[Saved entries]
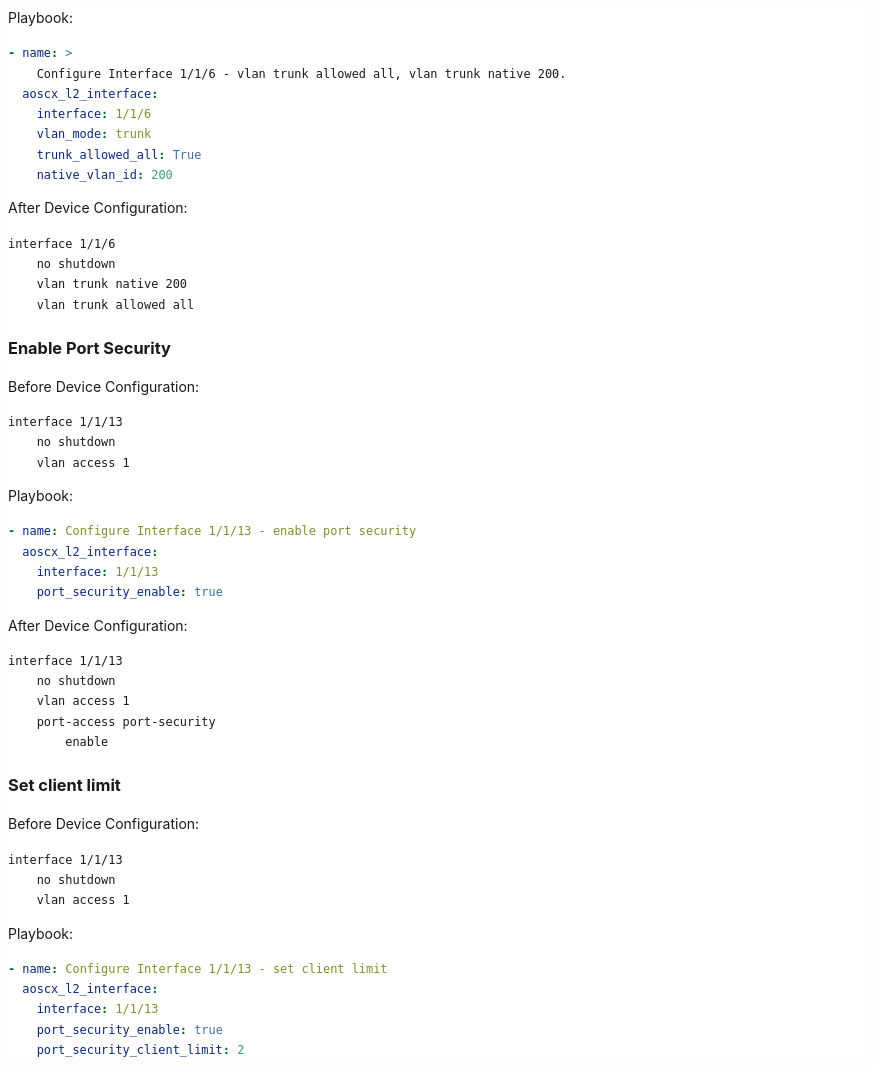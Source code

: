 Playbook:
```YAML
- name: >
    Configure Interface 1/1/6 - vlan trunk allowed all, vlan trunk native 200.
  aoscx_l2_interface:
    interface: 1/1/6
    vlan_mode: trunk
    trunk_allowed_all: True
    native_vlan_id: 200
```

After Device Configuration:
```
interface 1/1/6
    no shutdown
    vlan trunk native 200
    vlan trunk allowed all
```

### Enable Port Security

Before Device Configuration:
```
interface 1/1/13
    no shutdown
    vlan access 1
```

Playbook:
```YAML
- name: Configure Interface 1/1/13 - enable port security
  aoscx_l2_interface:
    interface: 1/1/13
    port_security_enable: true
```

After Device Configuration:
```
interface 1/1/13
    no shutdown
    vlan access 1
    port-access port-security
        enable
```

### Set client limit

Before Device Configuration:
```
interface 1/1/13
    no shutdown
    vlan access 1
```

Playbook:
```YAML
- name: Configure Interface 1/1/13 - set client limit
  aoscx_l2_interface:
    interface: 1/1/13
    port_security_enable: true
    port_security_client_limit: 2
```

--

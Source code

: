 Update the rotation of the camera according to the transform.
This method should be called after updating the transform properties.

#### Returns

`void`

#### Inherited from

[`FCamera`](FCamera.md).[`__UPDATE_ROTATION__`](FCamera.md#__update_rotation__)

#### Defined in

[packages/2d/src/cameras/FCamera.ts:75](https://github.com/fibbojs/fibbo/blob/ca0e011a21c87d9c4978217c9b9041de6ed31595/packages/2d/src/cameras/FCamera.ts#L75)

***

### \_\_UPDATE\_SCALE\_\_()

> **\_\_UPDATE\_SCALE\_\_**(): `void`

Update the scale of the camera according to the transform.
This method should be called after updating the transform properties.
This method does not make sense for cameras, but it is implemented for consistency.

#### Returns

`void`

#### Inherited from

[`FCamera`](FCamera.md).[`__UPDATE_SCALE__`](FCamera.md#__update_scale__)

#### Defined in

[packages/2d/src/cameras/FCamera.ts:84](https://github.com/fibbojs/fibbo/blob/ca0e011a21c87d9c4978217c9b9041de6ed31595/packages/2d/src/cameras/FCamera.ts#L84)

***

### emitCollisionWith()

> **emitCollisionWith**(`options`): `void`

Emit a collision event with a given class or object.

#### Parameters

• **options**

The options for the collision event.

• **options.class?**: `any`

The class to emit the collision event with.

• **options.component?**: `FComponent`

What you are asked to do:
Wherever the word "emitCollisionWith" appears in the entries above, copy that whole line.

Answer to this exercise:
### emitCollisionWith()
> **emitCollisionWith**(`options`): `void`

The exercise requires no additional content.